Or, alternatively, Omega can decide to offer you the choice at a time when Omega predicts you won’t live long enough to make it.
Perhaps just as slippery, what if my algorithm is to take only box B if and only if it contains a million dollars, and to take both boxes if and only if box B is empty? In this case, anything Omega predicts will be accurate, so what prediction does it make?
That depends; instead of making a prediction here, Omega is controlling your choice.
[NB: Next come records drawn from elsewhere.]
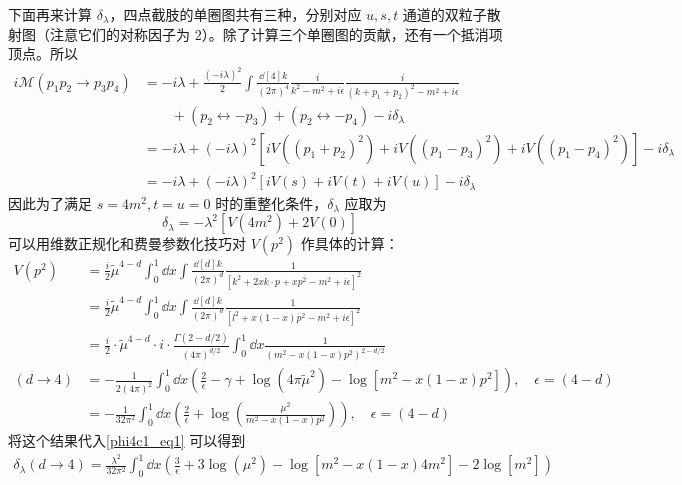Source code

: 下面再来计算 $\delta_\lambda$，四点截肢的单圈图共有三种，分别对应 $u,s,t$ 通道的双粒子散射图（注意它们的对称因子为 $2$）。除了计算三个单圈图的贡献，还有一个抵消项顶点。所以
\begin{equation}\label{phi4c1_eq3}
\begin{aligned}
i\mathcal{M}(p_1p_2\rightarrow p_3p_4) &= -i\lambda + \frac{(-i\lambda)^2}{2} \int \frac{\dd[4]{k}}{(2\pi)^4} \frac{i}{k^2-m^2+i\epsilon} \frac{i}{(k+p_1+p_2)^2-m^2+i\epsilon}\\
&\quad\quad + (p_2\leftrightarrow -p_3)+(p_2\leftrightarrow -p_4)-i\delta_\lambda\\
&=-i\lambda + (-i\lambda)^2 [iV((p_1+p_2)^2)+iV((p_1-p_3)^2)+iV((p_1-p_4)^2)]-i\delta_\lambda\\
&=-i\lambda + (-i\lambda)^2 [iV(s)+iV(t)+iV(u)]-i\delta_\lambda
\end{aligned}
\end{equation}
因此为了满足 $s=4m^2,t=u=0$ 时的重整化条件，$\delta_\lambda$ 应取为
\begin{equation}\label{phi4c1_eq1}
\delta_\lambda = -\lambda^2[V(4m^2)+2V(0)]
\end{equation}
可以用维数正规化和费曼参数化技巧对 $V(p^2)$ 作具体的计算：
\begin{equation}
\begin{aligned}
V(p^2)&=\frac{i}{2}\tilde{\mu}^{4-d}\int_0^1 \dd x \int \frac{\dd[d]{k}}{(2\pi)^d} \frac{1}{[k^2+2xk\cdot p+xp^2-m^2+i\epsilon]^2}\\
&=\frac{i}{2}\tilde{\mu}^{4-d}\int_0^1 \dd x \int \frac{\dd[d]{k}}{(2\pi)^d} \frac{1}{[l^2+x(1-x)p^2-m^2+i\epsilon]^2}\\
&=\frac{i}{2} \cdot \tilde{\mu}^{4-d}\cdot i\cdot\frac{\Gamma(2-d/2)}{(4\pi)^{d/2}}\int_0^1 \dd x\frac{1}{(m^2-x(1-x)p^2)^{2-d/2}}\\
(d\rightarrow 4)
&=-\frac{1}{2(4\pi)^2}\int_0^1 \dd x 
\left(
    \frac{2}{\epsilon}-\gamma+\log(4\pi\tilde{\mu}^2)-\log[m^2-x(1-x)p^2]
    \right) ,\quad \epsilon =(4-d)\\
&=-\frac{1}{32\pi^2}\int_0^1 \dd x 
\left(
    \frac{2}{\epsilon}+\log\left(\frac{\mu^2}{m^2-x(1-x)p^2}\right)
    \right) ,\quad \epsilon =(4-d)
\end{aligned}
\end{equation}
将这个结果代入\autoref{phi4c1_eq1} 可以得到
\begin{equation}
\begin{aligned}
\delta_\lambda (d\rightarrow 4)=\frac{\lambda^2}{32\pi^2}\int_0^1\dd x \left(\frac{3}{\epsilon}
 +3\log(\mu^2) - \log[m^2-x(1-x)4m^2]
-2\log[m^2]
\right)
\end{aligned}
\end{equation}

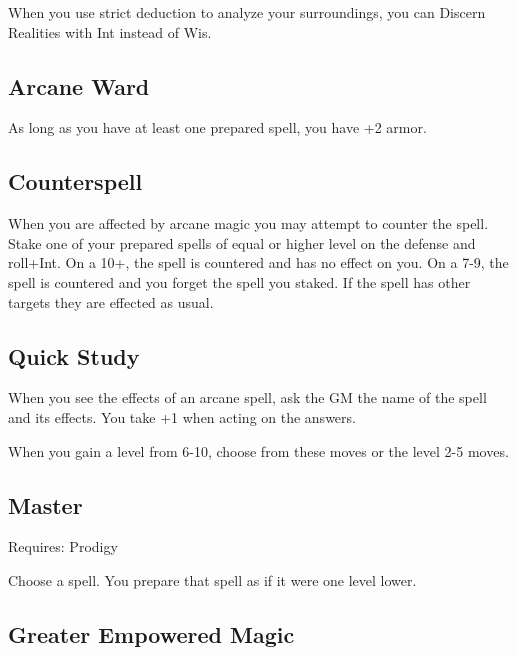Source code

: When you use strict deduction to analyze your surroundings, you can Discern Realities with Int instead of Wis.

         
\subsection{Arcane Ward}    
         

As long as you have at least one prepared spell, you have +2 armor.

         
\subsection{Counterspell}   
         

When you are affected by arcane magic you may attempt to counter the spell. Stake one of your prepared spells of equal or higher level on the defense and roll+Int. On a 10+, the spell is countered and has no effect on you. On a 7-9, the spell is countered and you forget the spell you staked. If the spell has other targets they are effected as usual.

         
\subsection{Quick Study}    
         

When you see the effects of an arcane spell, ask the GM the name of the spell and its effects. You take +1 when acting on the answers.

         
\startInstructions
When you gain a level from 6-10, choose from these moves or the level 2-5 moves.
\stopInstructions
         
\subsection{Master}   
         

Requires: Prodigy

         

Choose a spell. You prepare that spell as if it were one level lower.

         
\subsection{Greater Empowered Magic}     
         

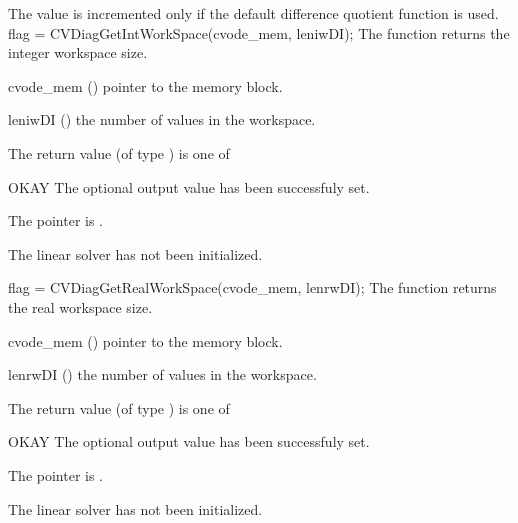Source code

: {
  The value  is incremented only if the default 
   difference quotient function is used.
}
%
%
{
  flag = CVDiagGetIntWorkSpace(cvode\_mem, leniwDI);
}
{
  The function  returns the
  {\cvdiag} integer workspace size.
}
{
  \begin{args}
  \item[cvode\_mem] ()
    pointer to the {\cvodes} memory block.
  \item[leniwDI] ()
    the number of  values in the {\cvdiag} workspace.
  \end{args}
}
{
  The return value  (of type ) is one of
  \begin{args}
  \item[OKAY] 
    The optional output value has been successfuly set.
  \item[\Id{LIN\_NO\_MEM}]
    The  pointer is .
  \item[\Id{LIN\_NO\_LMEM}]
    The {\cvdiag} linear solver has not been initialized.
  \end{args}
}
{}
{
  flag = CVDiagGetRealWorkSpace(cvode\_mem, lenrwDI);
}
{
  The function  returns the
  {\cvdiag} real workspace size.
}
{
  \begin{args}
  \item[cvode\_mem] ()
    pointer to the {\cvodes} memory block.
  \item[lenrwDI] ()
    the number of  values in the {\cvdiag} workspace.
  \end{args}
}
{
  The return value  (of type ) is one of
  \begin{args}
  \item[OKAY] 
    The optional output value has been successfuly set.
  \item[\Id{LIN\_NO\_MEM}]
    The  pointer is .
  \item[\Id{LIN\_NO\_LMEM}]
    The {\cvdiag} linear solver has not been initialized.
  \end{args}
}
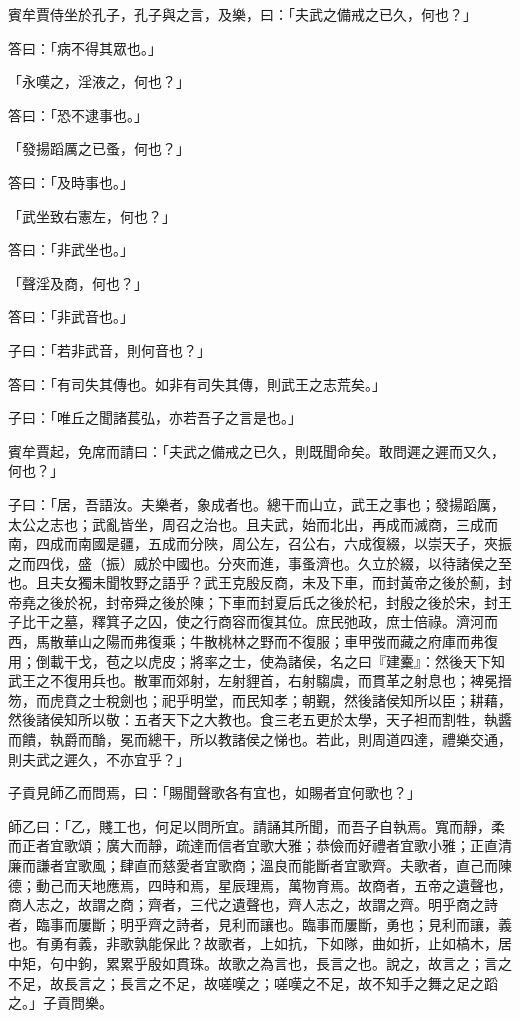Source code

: \begin{pinyinscope}
賓牟賈侍坐於孔子，孔子與之言，及樂，曰：「夫武之備戒之已久，何也？」

答曰：「病不得其眾也。」

「永嘆之，淫液之，何也？」

答曰：「恐不逮事也。」

「發揚蹈厲之已蚤，何也？」

答曰：「及時事也。」

「武坐致右憲左，何也？」

答曰：「非武坐也。」

「聲淫及商，何也？」

答曰：「非武音也。」

子曰：「若非武音，則何音也？」

答曰：「有司失其傳也。如非有司失其傳，則武王之志荒矣。」

子曰：「唯丘之聞諸萇弘，亦若吾子之言是也。」

賓牟賈起，免席而請曰：「夫武之備戒之已久，則既聞命矣。敢問遲之遲而又久，何也？」

子曰：「居，吾語汝。夫樂者，象成者也。總干而山立，武王之事也；發揚蹈厲，太公之志也；武亂皆坐，周召之治也。且夫武，始而北出，再成而滅商，三成而南，四成而南國是疆，五成而分陜，周公左，召公右，六成復綴，以崇天子，夾振之而四伐，盛（振）威於中國也。分夾而進，事蚤濟也。久立於綴，以待諸侯之至也。且夫女獨未聞牧野之語乎？武王克殷反商，未及下車，而封黃帝之後於薊，封帝堯之後於祝，封帝舜之後於陳；下車而封夏后氏之後於杞，封殷之後於宋，封王子比干之墓，釋箕子之囚，使之行商容而復其位。庶民弛政，庶士倍祿。濟河而西，馬散華山之陽而弗復乘；牛散桃林之野而不復服；車甲弢而藏之府庫而弗復用；倒載干戈，苞之以虎皮；將率之士，使為諸侯，名之曰『建櫜』：然後天下知武王之不復用兵也。散軍而郊射，左射貍首，右射騶虞，而貫革之射息也；裨冕搢笏，而虎賁之士稅劍也；祀乎明堂，而民知孝；朝覲，然後諸侯知所以臣；耕藉，然後諸侯知所以敬：五者天下之大教也。食三老五更於太學，天子袒而割牲，執醬而饋，執爵而酳，冕而總干，所以教諸侯之悌也。若此，則周道四達，禮樂交通，則夫武之遲久，不亦宜乎？」

子貢見師乙而問焉，曰：「賜聞聲歌各有宜也，如賜者宜何歌也？」

師乙曰：「乙，賤工也，何足以問所宜。請誦其所聞，而吾子自執焉。寬而靜，柔而正者宜歌頌；廣大而靜，疏達而信者宜歌大雅；恭儉而好禮者宜歌小雅；正直清廉而謙者宜歌風；肆直而慈愛者宜歌商；溫良而能斷者宜歌齊。夫歌者，直己而陳德；動己而天地應焉，四時和焉，星辰理焉，萬物育焉。故商者，五帝之遺聲也，商人志之，故謂之商；齊者，三代之遺聲也，齊人志之，故謂之齊。明乎商之詩者，臨事而屢斷；明乎齊之詩者，見利而讓也。臨事而屢斷，勇也；見利而讓，義也。有勇有義，非歌孰能保此？故歌者，上如抗，下如隊，曲如折，止如槁木，居中矩，句中鉤，累累乎殷如貫珠。故歌之為言也，長言之也。說之，故言之；言之不足，故長言之；長言之不足，故嗟嘆之；嗟嘆之不足，故不知手之舞之足之蹈之。」子貢問樂。


\end{pinyinscope}
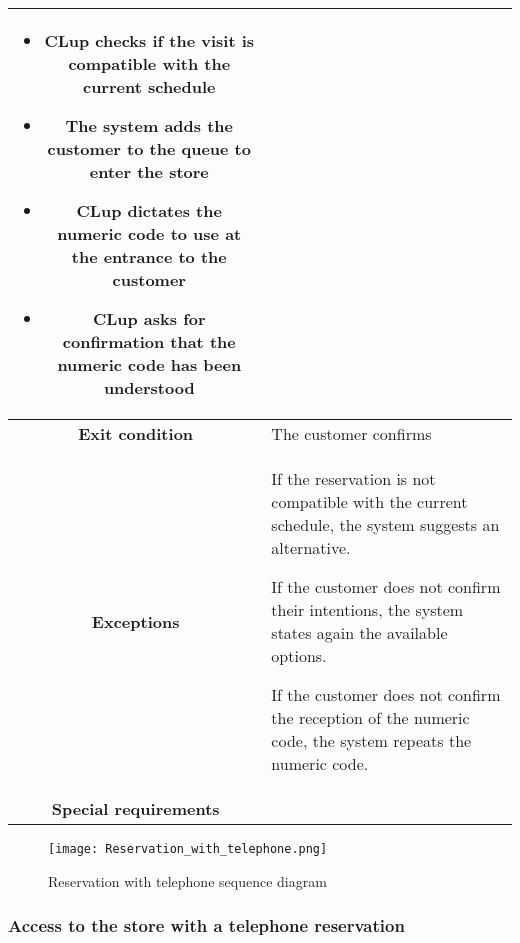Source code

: \documentclass[../../main.tex]{subfiles}
\begin{document}
\begin{table}[H]
\begin{tabular}{c m{}}
\begin{itemize}
                                      \item CLup checks if the visit is compatible with the current schedule
                                      \item The system adds the customer to the queue to enter the store
                                      \item CLup dictates the numeric code to use at the entrance to the customer
                                      \item CLup asks for confirmation that the numeric code has been understood
                                    \end{itemize}\\ \hline
          \textbf{Exit condition} & The customer confirms \\ \hline
          \textbf{Exceptions} & If the reservation is not compatible with the current schedule, the system suggests an alternative.
          
                                If the customer does not confirm their intentions, the system states again the available options.
                                
                                If the customer does not confirm the reception of the numeric code, the system repeats the numeric code.\\ \hline
          \textbf{Special requirements} &\\ \hline
          \end{tabular}
      \end{table}

      \begin{figure}[H]
        \centering
        \texttt{[image: Reservation\_with\_telephone.png]}
        \caption{Reservation with telephone sequence diagram}
      \end{figure}

      \subsubsection{Access to the store with a telephone reservation}
\end{document}

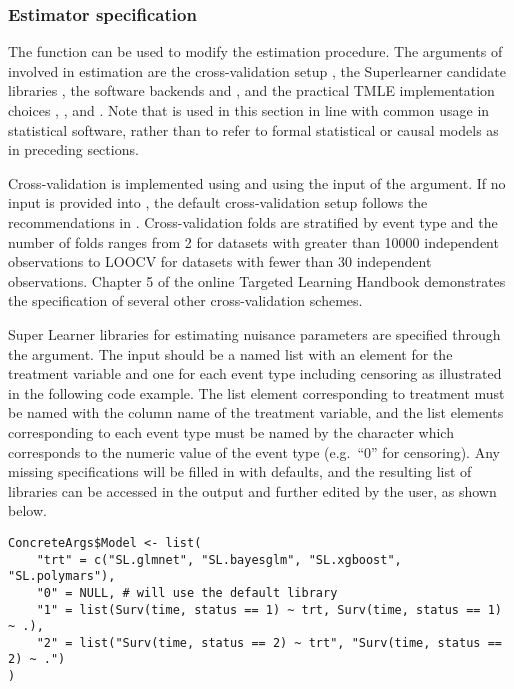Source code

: \hypertarget{sec-estimation-spec}{%
\subsubsection{Estimator specification}\label{sec-estimation-spec}}

The  function can be used to modify the estimation procedure. The arguments of  involved in estimation are the cross-validation setup , the Superlearner candidate libraries , the software backends  and , and the practical TMLE implementation choices , , and . Note that  is used in this section in line with common usage in statistical software, rather than to refer to formal statistical or causal models as in preceding sections.

Cross-validation is implemented using  and using the input of the  argument. If no input is provided into , the default cross-validation setup follows the recommendations in \citep{phillips_practical_2022}. Cross-validation folds are stratified by event type and the number of folds ranges from 2 for datasets with greater than 10000 independent observations to LOOCV for datasets with fewer than 30 independent observations. Chapter 5 of the online Targeted Learning Handbook \citep{malenica_chapter_nodate} demonstrates the specification of several other cross-validation schemes.

Super Learner libraries for estimating nuisance parameters are specified through the  argument. The input should be a named list with an element for the treatment variable and one for each event type including censoring as illustrated in the following code example. The list element corresponding to treatment must be named with the column name of the treatment variable, and the list elements corresponding to each event type must be named by the character which corresponds to the numeric value of the event type (e.g.~``0'' for censoring). Any missing specifications will be filled in with defaults, and the resulting list of libraries can be accessed in the output  and further edited by the user, as shown below.

\begin{verbatim}
ConcreteArgs$Model <- list(
    "trt" = c("SL.glmnet", "SL.bayesglm", "SL.xgboost", "SL.polymars"),
    "0" = NULL, # will use the default library
    "1" = list(Surv(time, status == 1) ~ trt, Surv(time, status == 1) ~ .),
    "2" = list("Surv(time, status == 2) ~ trt", "Surv(time, status == 2) ~ .")
)
\end{verbatim}

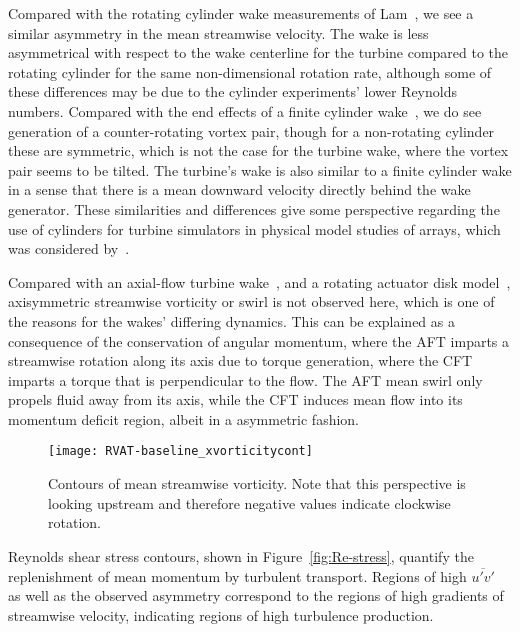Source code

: Compared with the rotating cylinder wake measurements of Lam~\cite{Lam2009}, we
see a similar asymmetry in the mean streamwise velocity. The wake is less
asymmetrical with respect to the wake centerline for the turbine compared to the
rotating cylinder for the same non-dimensional rotation rate, although some of
these differences may be due to the cylinder experiments' lower Reynolds
numbers. Compared with the end effects of a finite cylinder
wake~\cite{Sumner2004}, we do see generation of a counter-rotating vortex pair,
though for a non-rotating cylinder these are symmetric, which is not the case
for the turbine wake, where the vortex pair seems to be tilted. The turbine's
wake is also similar to a finite cylinder wake in a sense that there is a mean
downward velocity directly behind the wake generator. These similarities and
differences give some perspective regarding the use of cylinders for turbine
simulators in physical model studies of arrays, which was considered
by~\cite{Pierce2013}.

Compared with an axial-flow turbine wake~\cite{Cal2010}, and a rotating actuator
disk model~\cite{Wu2011}, axisymmetric streamwise vorticity or swirl is not
observed here, which is one of the reasons for the wakes' differing dynamics.
This can be explained as a consequence of the conservation of angular momentum,
where the AFT imparts a streamwise rotation along its axis due to torque
generation, where the CFT imparts a torque that is perpendicular to the flow.
The AFT mean swirl only propels fluid away from its axis, while the CFT induces
mean flow into its momentum deficit region, albeit in a asymmetric fashion.

\begin{figure}
    \centering
    
    \texttt{[image: RVAT-baseline\_xvorticitycont]}

    \caption{Contours of mean streamwise vorticity. Note that this perspective
        is looking upstream and therefore negative values indicate clockwise
        rotation.}
    
    \label{fig:RVAT-baseline-xvorticity}
\end{figure}

Reynolds shear stress contours, shown in Figure~\ref{fig:Re-stress}, quantify the
replenishment of mean momentum by turbulent transport. Regions of high
$\overline{u'v'}$ as well as the observed asymmetry correspond to the regions of
high gradients of streamwise velocity, indicating regions of high turbulence
production.


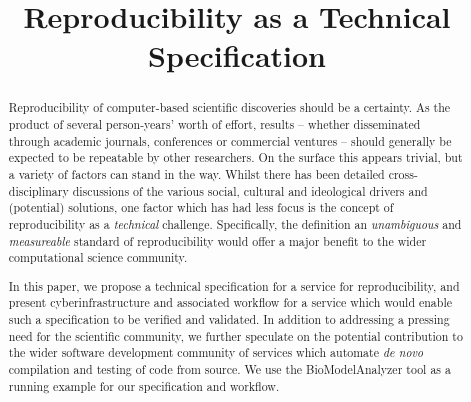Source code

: \documentclass[conference]{IEEEtran}
\begin{document}
%
\title{Reproducibility as a Technical Specification}


\author{
\and
{}
\and
{}
}





\maketitle


\begin{abstract}
Reproducibility of computer-based scientific discoveries should be a
certainty. As the product of several person-years' worth of effort,
results -- whether disseminated through academic journals, conferences
or commercial ventures -- should generally be expected to be
repeatable by other researchers. On the surface this appears trivial,
but a variety of factors can stand in the way. Whilst there has been
detailed cross-disciplinary discussions of the various social,
cultural and ideological drivers and (potential) solutions, one factor
which has had less focus is the concept of reproducibility as a
\emph{technical} challenge. Specifically, the definition an \emph{unambiguous} and 
\emph{measureable} standard of reproducibility would offer a major 
benefit to the wider computational science community.

In this paper, we propose a technical specification for a service for
reproducibility, and present cyberinfrastructure and
associated workflow for a service which would enable such a
specification to be verified and validated. In addition to addressing
a pressing need for the scientific community, we further speculate on
the potential contribution to the wider software development community
of services which automate \emph{de novo} compilation and testing of
code from source. We use the BioModelAnalyzer tool as a running example 
for our specification and workflow. 
\end{abstract}
\end{document}
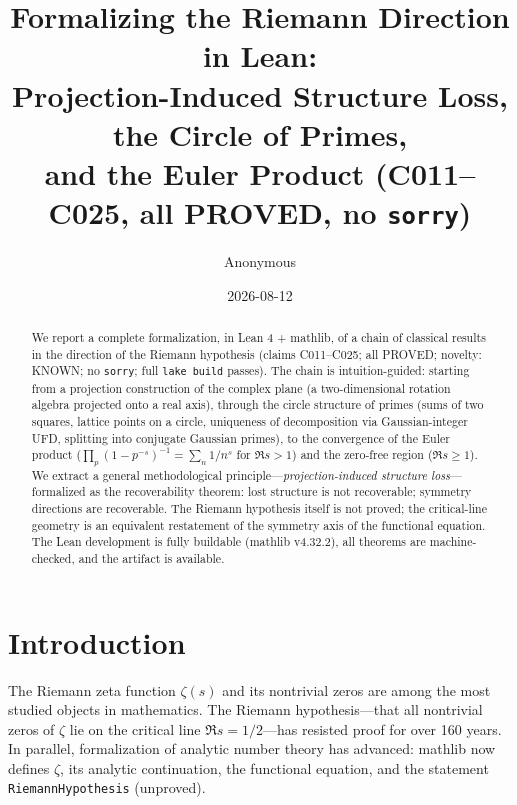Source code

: \documentclass[sigplan,10pt,anonymous,review]{acmart}
\begin{document}
\title{Formalizing the Riemann Direction in Lean:\\
Projection-Induced Structure Loss, the Circle of Primes,\\
and the Euler Product (C011--C025, all PROVED, no \texttt{sorry})}

\author{Anonymous}


\date{2026-08-12}

\begin{abstract}
We report a complete formalization, in Lean 4 + mathlib, of a chain of classical
results in the direction of the Riemann hypothesis (claims C011--C025; all PROVED;
novelty: KNOWN; no \texttt{sorry}; full \texttt{lake build} passes). The chain is
intuition-guided: starting from a projection construction of the complex plane
(a two-dimensional rotation algebra projected onto a real axis), through the circle
structure of primes (sums of two squares, lattice points on a circle, uniqueness of
decomposition via Gaussian-integer UFD, splitting into conjugate Gaussian primes),
to the convergence of the Euler product ($\prod_p (1-p^{-s})^{-1} = \sum_n 1/n^s$
for $\Re s > 1$) and the zero-free region ($\Re s \ge 1$). We extract a general
methodological principle---\emph{projection-induced structure loss}---formalized as
the recoverability theorem: lost structure is not recoverable; symmetry directions
are recoverable. The Riemann hypothesis itself is not proved; the critical-line
geometry is an equivalent restatement of the symmetry axis of the functional
equation. The Lean development is fully buildable (mathlib v4.32.2), all theorems
are machine-checked, and the artifact is available.
\end{abstract}


\maketitle

\section{Introduction}

The Riemann zeta function $\zeta(s)$ and its nontrivial zeros are among the most
studied objects in mathematics. The Riemann hypothesis---that all nontrivial zeros
of $\zeta$ lie on the critical line $\Re s = 1/2$---has resisted proof for over 160
years. In parallel, formalization of analytic number theory has advanced: mathlib
now defines $\zeta$, its analytic continuation, the functional equation, and the
statement \texttt{RiemannHypothesis} (unproved).
\end{document}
Whether you get the million dollars or not in this case depends on whether Omega wants you to have the million dollars or not, in furtherance of whatever other plans Omega is planning.
Omega doesn’t need to predict your choice; in the transparent-box case, Omega needs to predict your decision algorithm.
“The boxes are transparent” doesn’t literally mean “light waves pass through the boxes” given the description of the problem; it means “you can determine what’s inside the boxes without (and before) opening them”.
Responding by saying “maybe you can see into the boxes but you can’t tell if the money inside is fake” is being hyper-literal and ignoring what people really mean when they specify “suppose the boxes are transparent”.
In which case, if you are determined to show that Omega’s prediction is incorrect, and Omega can predict that determination, then the only way that Omega can avoid making an incorrect prediction is either to modify you in some manner (until you are no longer determined to make Omega’s prediction incorrect), or to deny you the chance to make the choice entirely.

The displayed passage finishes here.